JAKARTA – Angka Harga Saham Gabungan ( IHSG ) diproyeksi melemah pada perdagangan, Hari Senin (24/3/2025). Analis Binaartha Sekuritas, Ivan Rosanova mengatakan, IHSG gagal melanjutkan tren kenaikan lalu ketika ini justru menghadapi support 6.147.
“Adanya penembusan di area bawah level ini dapat memicu pengujian kembali terhadap support 5.996, yang dimaksud sebelumnya mampu menahan tekanan jual,” kata Ivan pada risetnya.
Lebih lanjut, apabila IHSG menembus support bawah fraktal pada 5996, tren turun dapat terus menuju 5.838. Dengan demikian, level support IHSG berada di dalam 6.147, 5.996 dan juga 5.838. Sementara level resistennya di dalam 6.445, 6.557, 6.663 kemudian 6.772.
Ivan merekomendasikan buy on kelemahan pada saham PT Indofood Berhasil Makmur Tbk (INDF) pada kisaran nilai tukar Rp6.200 – Rp6.450 dengan target biaya terdekat pada Rp7.000. INDF diperkirakan akan melanjutkan koreksi wave (b) menuju Rp6.375 atau bahkan Rp6.200, dikarenakan nilai melemah di area bawah fraktal Rp6.825.

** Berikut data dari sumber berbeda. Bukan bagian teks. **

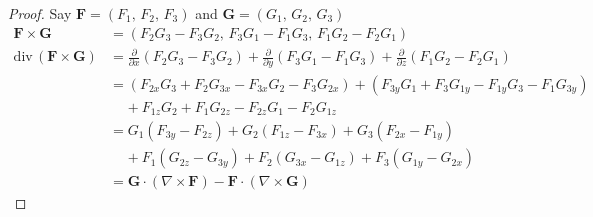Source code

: \documentclass{article}
\newcommand{\parti}[1]{\frac{\partial}{\partial #1}}
\newcommand{\divt}{\text{div} \,}
\begin{document}
\begin{enumerate}
\begin{enumerate}
\begin{enumerate}[label=(\roman*)]
            \begin{proof}
            Say $\boldsymbol F = (F_1,\, F_2,\, F_3)$ and 
            $\boldsymbol G = (G_1,\, G_2,\, G_3)$
            \begin{align*}
                \boldsymbol F \times \boldsymbol G 
                &= (F_2G_3 - F_3G_2,\, F_3G_1 - F_1G_3,\, F_1G_2 - F_2G_1) \\
                \divt ( \boldsymbol F \times \boldsymbol G)
                &= \parti{x}(F_2G_3 - F_3G_2) + \parti{y}(F_3G_1 - F_1G_3)
                + \parti{z}(F_1G_2 - F_2G_1) \\
                &= (F_{2x}G_3 + F_{2}G_{3x} - F_{3x}G_2- F_3G_{2x}) 
                + (F_{3y}G_1 + F_{3}G_{1y} - F_{1y}G_3- F_1G_{3y}) \\
                &\; \; \; \; + F_{1z}G_2 + F_1G_{2z} - F_{2z}G_1 - F_2G_{1z} \\
                &= G_1 (F_{3y} - F_{2z}) + G_2 (F_{1z} - F_{3x}) 
                + G_3 (F_{2x} - F_{1y}) \\
                &\; \; \; \; + F_1 (G_{2z} - G_{3y}) + F_2 (G_{3x} - G_{1z}) 
                + F_3 (G_{1y} - G_{2x}) \\
                &= \boldsymbol G \cdot (\nabla \times \boldsymbol F)
                - \boldsymbol F \cdot (\nabla \times \boldsymbol G)
            \end{align*} 
            \end{proof}


\end{enumerate}
\end{enumerate}
\end{enumerate}
\end{document}
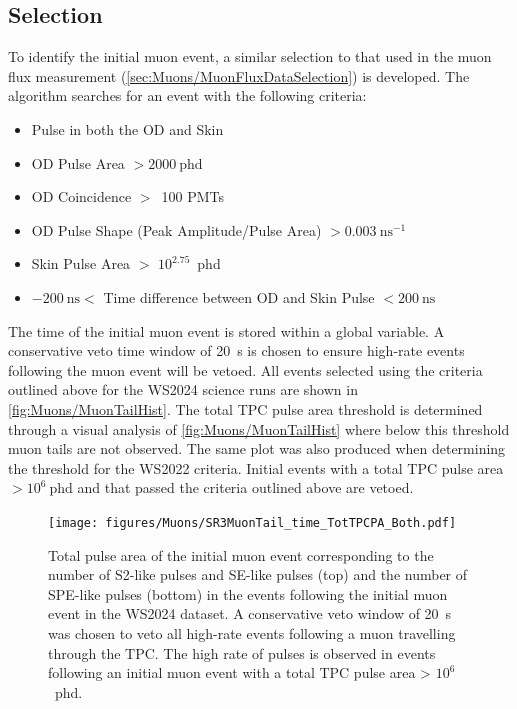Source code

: \subsection{Selection}\label{sec:Muons/MuonVetoCutDesc}
To identify the initial muon event, a similar selection to that used in the muon flux measurement (\autoref{sec:Muons/MuonFluxDataSelection}) is developed. The algorithm searches for an event with the following criteria:
\begin{itemize}
    \item Pulse in both the OD and Skin
    \item OD Pulse Area $>2000~\text{phd}$
    \item OD Coincidence $>$~100 PMTs
    \item OD Pulse Shape (Peak Amplitude/Pulse Area) $>0.003~\text{ns}^{-1}$
    \item Skin Pulse Area $>$ $10^{2.75}$~phd
    \item $-200~\text{ns}<$ Time difference between OD and Skin Pulse $< 200~\text{ns}$
\end{itemize}

The time of the initial muon event is stored within a global variable. A conservative veto time window of 20~s is chosen to ensure high-rate events following the muon event will be vetoed. All events selected using the criteria outlined above for the WS2024 science runs are shown in \autoref{fig:Muons/MuonTailHist}. The total TPC pulse area threshold is determined through a visual analysis of \autoref{fig:Muons/MuonTailHist} where below this threshold muon tails are not observed. The same plot was also produced when determining the threshold for the WS2022 criteria. Initial events with a total TPC pulse area $>10^{6}~\text{phd}$ and that passed the criteria outlined above are vetoed.

\begin{figure}
    \centering
    \texttt{[image: figures/Muons/SR3MuonTail\_time\_TotTPCPA\_Both.pdf]}
    \caption[Total pulse area of the initial muon event corresponding to the number of S2-like pulses and SE-like pulses and the number of SPE-like pulses in the events following the initial muon event.]{Total pulse area of the initial muon event corresponding to the number of S2-like pulses and SE-like pulses (top) and the number of SPE-like pulses (bottom) in the events following the initial muon event in the WS2024 dataset. A conservative veto window of 20~s was chosen to veto all high-rate events following a muon travelling through the TPC. The high rate of pulses is observed in events following an initial muon event with a total TPC pulse area > $10^{6}$~phd.}
    \label{fig:Muons/MuonTailHist}
\end{figure}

Aksi hold atau buy on Weakness direkomendasikan pada saham PT Mitra Adiperkasa Tbk (MAPI) pada kisaran biaya Rp1.190-Rp1.240 dengan target harga jual terdekat dalam Rp1.460. MAPI sedang menguji area support Rp1.220-Rp1.250 sebelum memulai tren naik yang tersebut merupakan wave [c] pada skenario utama.
Pada saham PT United Tractors Tbk (UNTR) juga direkomendasikan hold atau buy on Weakness pada rentang tarif Rp21.500-Rp22.000 dengan target nilai terdekat dalam Rp23.375. UNTR diperkirakan akan melanjutkan tren turun wave v dari (c) menuju support Rp21.525 apabila biaya masih berada pada bawah resisten Rp23.375.

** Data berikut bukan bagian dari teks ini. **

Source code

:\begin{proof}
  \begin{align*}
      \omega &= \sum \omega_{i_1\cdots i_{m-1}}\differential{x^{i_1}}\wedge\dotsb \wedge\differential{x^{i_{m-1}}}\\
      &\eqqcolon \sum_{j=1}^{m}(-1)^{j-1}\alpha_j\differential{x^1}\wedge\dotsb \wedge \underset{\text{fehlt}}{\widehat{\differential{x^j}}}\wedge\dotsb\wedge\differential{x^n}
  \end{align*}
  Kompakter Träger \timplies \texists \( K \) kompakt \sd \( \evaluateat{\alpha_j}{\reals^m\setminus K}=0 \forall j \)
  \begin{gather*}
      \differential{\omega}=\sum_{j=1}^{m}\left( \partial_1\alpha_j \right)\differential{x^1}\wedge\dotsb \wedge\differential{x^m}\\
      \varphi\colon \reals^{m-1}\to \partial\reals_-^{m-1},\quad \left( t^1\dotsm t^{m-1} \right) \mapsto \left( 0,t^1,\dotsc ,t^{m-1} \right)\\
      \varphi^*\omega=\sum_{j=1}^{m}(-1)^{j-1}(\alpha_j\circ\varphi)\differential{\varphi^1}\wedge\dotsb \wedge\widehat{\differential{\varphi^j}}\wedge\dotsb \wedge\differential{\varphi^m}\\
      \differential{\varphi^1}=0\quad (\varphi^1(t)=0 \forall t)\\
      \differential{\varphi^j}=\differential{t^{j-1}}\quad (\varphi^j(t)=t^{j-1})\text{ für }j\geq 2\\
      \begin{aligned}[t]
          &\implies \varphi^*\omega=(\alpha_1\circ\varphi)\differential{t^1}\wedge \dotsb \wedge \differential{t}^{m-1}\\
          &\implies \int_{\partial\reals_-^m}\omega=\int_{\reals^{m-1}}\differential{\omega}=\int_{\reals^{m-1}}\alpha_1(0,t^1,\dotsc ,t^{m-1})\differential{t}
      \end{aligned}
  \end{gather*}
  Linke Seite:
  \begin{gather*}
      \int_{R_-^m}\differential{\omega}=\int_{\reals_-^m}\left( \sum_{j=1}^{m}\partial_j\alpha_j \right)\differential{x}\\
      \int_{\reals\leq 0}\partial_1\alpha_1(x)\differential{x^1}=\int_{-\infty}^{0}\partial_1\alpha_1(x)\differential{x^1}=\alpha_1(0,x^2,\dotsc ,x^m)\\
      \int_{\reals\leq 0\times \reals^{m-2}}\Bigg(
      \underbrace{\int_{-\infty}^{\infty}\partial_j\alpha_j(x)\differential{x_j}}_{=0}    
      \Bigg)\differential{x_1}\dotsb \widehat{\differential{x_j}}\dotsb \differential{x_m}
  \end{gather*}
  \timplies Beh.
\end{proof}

“Sebaliknya, UNTR akan memasuki tren naik minor apabila biaya naik di tempat melawan Rp23.375,” imbuh Ivan.
Kemudian, Ivan merekomendasikan holding pada saham PT Vale Indonesia Tbk (INCO) dengan target nilai terdekat pada Rp2.290. INCO berpotensi melanjutkan tren turun menuju Rp1.990 atau bahkan Rp1.830 jikalau tarif menembus di dalam bawah level Rp2.100. Sebaliknya, INCO cenderung akan memulai pembalikan tren selama masih di area melawan Rp2.100.
Terakhir, Ivan menyarankan pembelian spekulatif pada saham PT Bank Rakyat Indonesia (Persero) Tbk (BBRI) pada rentang nilai tukar Rp3.220 – Rp3.320 dengan target biaya terdekat di dalam Rp3.860. BBRI diperkirakan akan melanjutkan tren turun menuju Rp3.220 jikalau harga jual jatuh pada bawah support Fibonacci RP3.450.